Senate Dems Kill Attempts To Free Virginia From California Car Regulations

Virginia lawmakers this week shot down the last bill of seven introduced to reverse the adopted California standard on electric vehicles Tuesday afternoon.

Del. Tony Wilt, R-Rockingham, proposed House Bill 1378 to repeal the 2021 law allowing the Virginia State Air Pollution Control Board to implement emission standards for vehicles with a 2026 or later model year.

The current Clean Car law, put in place by Democrats during the Ralph Northam administration and soon to be implemented in Virginia, states that Virginia must obey California law mandating that 35% of all new cars and trucks sold in Virginia with a 2025 model year must be electric. By 2035, 100% of new models on the market must be electric, according to California’s final regulation order.

Wilt introduced the bill for several reasons, he said. He questioned whether Virginia’s infrastructure can withstand 100% electrical powered cars in 12 years, Wilt said. “In such a short period of time, we start putting these demands on electric grids of having the capabilities to keep up with electric generation.”

The bill passed in the House with a party-line vote of 52-48.

Ahead of the final House vote, Wilt expressed concern over the cost of electric vehicles and said “they still cost significantly more upfront – which can make them unattainable.”

Wilt’s bill died in the Senate Agriculture, Conservation and Natural Resources committee on a party-line 8-7 vote to pass by indefinitely. Other similar measures introduced in the Senate were incorporated into one bill that met the same outcome in the same committee.

Virginia residents will look to surrounding states to buy combustion engine vehicles because of the decrease of those available cars and the expensive costs of electric vehicles, according to Wilt.

“And so we’re actually taking the revenues out of the state of Virginia,” Wilt said.

Wilt believes in a renewable energy future but said it should be done incrementally. “Instead of these heavy-handed governmental mandates to meet these deadlines and so forth, let the free market dictate that.” Natural consumer demand for electric vehicles is what should drive the market to go green, according to Wilt.

Virginia needs to “decouple” from California and establish standards unique to Virginia, according to Wilt and other Republicans who have spoken against the measure.

Trip Pollard, senior attorney with the Southern Environmental Law Center, said that states can either accept the required Federal Clean Air Act or choose the more protective standard introduced by California. “The General Assembly decided in ’21 that we want to choose the more protective option,” Pollard said.

California sought a waiver from the EPA to create its own standards, which now allows states to also choose California’s stricter standards. So far, 17 other states have adopted California’s clean car standards, according to the California Air Resources Board.

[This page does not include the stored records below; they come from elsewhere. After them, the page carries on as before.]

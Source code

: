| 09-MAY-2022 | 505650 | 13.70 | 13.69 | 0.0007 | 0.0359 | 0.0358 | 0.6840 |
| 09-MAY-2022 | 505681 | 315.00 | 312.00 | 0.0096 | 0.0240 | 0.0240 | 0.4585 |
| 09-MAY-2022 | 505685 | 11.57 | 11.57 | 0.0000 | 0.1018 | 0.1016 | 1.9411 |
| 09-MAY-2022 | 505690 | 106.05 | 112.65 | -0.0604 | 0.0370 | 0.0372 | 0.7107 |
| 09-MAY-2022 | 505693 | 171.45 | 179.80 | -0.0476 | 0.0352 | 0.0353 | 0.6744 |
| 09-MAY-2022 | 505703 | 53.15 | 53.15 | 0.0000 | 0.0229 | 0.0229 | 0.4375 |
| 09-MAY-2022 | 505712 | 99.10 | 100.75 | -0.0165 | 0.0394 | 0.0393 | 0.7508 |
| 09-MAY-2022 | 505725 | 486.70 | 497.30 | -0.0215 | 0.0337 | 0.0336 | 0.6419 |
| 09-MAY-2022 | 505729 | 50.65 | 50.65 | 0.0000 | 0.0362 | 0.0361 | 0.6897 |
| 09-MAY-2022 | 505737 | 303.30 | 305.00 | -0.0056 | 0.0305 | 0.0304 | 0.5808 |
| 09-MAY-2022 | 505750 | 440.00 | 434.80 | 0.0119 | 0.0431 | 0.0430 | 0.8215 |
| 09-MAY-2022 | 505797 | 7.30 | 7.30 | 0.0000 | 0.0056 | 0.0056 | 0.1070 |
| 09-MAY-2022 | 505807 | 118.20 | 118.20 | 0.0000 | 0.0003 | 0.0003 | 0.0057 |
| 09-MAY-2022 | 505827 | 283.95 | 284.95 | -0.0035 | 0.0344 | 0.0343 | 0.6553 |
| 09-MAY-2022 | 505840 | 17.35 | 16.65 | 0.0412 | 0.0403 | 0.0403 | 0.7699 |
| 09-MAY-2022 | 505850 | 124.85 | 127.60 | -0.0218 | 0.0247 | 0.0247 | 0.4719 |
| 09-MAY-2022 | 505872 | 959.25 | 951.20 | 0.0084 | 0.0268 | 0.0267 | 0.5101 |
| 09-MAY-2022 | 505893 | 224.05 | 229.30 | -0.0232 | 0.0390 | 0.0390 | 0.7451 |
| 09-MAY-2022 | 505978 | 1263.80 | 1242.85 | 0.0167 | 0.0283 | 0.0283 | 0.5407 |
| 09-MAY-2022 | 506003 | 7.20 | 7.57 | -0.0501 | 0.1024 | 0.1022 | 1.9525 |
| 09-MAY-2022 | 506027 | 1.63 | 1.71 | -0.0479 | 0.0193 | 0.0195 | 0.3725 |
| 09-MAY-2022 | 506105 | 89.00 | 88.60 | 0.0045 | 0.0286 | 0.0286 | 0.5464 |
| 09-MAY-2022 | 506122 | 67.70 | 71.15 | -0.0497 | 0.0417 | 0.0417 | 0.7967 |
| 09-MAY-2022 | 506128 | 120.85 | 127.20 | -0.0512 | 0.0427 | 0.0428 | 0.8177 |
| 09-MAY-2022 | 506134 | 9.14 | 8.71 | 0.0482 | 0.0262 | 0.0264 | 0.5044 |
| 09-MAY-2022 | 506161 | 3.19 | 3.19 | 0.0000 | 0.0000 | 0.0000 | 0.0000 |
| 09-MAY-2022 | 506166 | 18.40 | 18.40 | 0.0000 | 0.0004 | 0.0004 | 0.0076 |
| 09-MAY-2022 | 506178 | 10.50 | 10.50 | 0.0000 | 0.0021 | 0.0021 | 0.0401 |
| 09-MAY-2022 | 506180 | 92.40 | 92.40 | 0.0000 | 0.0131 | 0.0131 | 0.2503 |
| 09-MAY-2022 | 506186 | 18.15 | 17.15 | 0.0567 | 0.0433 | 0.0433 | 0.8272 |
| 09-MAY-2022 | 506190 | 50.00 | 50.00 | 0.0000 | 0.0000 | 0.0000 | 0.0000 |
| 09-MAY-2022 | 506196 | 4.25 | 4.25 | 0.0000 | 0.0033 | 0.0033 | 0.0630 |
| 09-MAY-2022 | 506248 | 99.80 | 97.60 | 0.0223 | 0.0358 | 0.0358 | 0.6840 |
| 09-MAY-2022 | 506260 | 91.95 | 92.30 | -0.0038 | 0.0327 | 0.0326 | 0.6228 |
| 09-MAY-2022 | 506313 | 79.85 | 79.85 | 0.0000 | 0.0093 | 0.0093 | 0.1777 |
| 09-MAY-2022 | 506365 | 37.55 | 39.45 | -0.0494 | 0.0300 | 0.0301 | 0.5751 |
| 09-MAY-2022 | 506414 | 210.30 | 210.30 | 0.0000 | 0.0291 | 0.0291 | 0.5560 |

Many advocates for the Clean Car law, including Pollard, point out these next few years in the General Assembly are crucial for prepping the state’s infrastructure for electric cars.

Along with legislative action, Virginia has already begun receiving incremental funding that will be over $100 million through the National Electric Vehicle Infrastructure, according to Pollard. Private companies, such as Tesla, are distributing electric car chargers as well, he said.

Lawmakers can ditch the adopted California standard and go back to the less protective federal one if the Clean Car law does not work out, according to Pollard.

Environmental organizations, like the Virginia League of Conservation Voters, believe in keeping the California Clean Car law in place due to the harm combustion engine vehicles bring to Virginia’s air quality.

Lawmakers, lobbyists and Gov. Glenn Youngkin have attempted to repeal the Clean Car law since 2021. Citizens question what the state’s future of electric vehicles will look like by 2026.

The effort to overturn the Clean Car law could be a factor in the upcoming November election, according to Stephen Farnsworth, director of the Center for Leadership and Media Studies at the University of Mary Washington and a political science professor.

All seats are up for reelection in the currently Democratic-majority Senate and Republican-majority House.

Candidates will compete for Senate and House seats in new districts recently redrawn to keep up with population changes. The redistricting could favor Democrats more since the population changes across Virginia put more districts in Democratic-leaning areas, Farnsworth said.

House Republicans will use the Clean Car law as a part of their campaign to be reelected, Farnsworth said. “Republicans often run on issues of individual freedoms and a bill that comes out of California and shapes public preferences in a liberal direction is a useful thing for Republican candidates to talk about.”

The Air Pollution Control Board will implement the standard shortly after Jan. 1, 2024 and auto manufacturers will have to abide by it to sell their vehicles in Virginia, according to the board’s vehicle standards.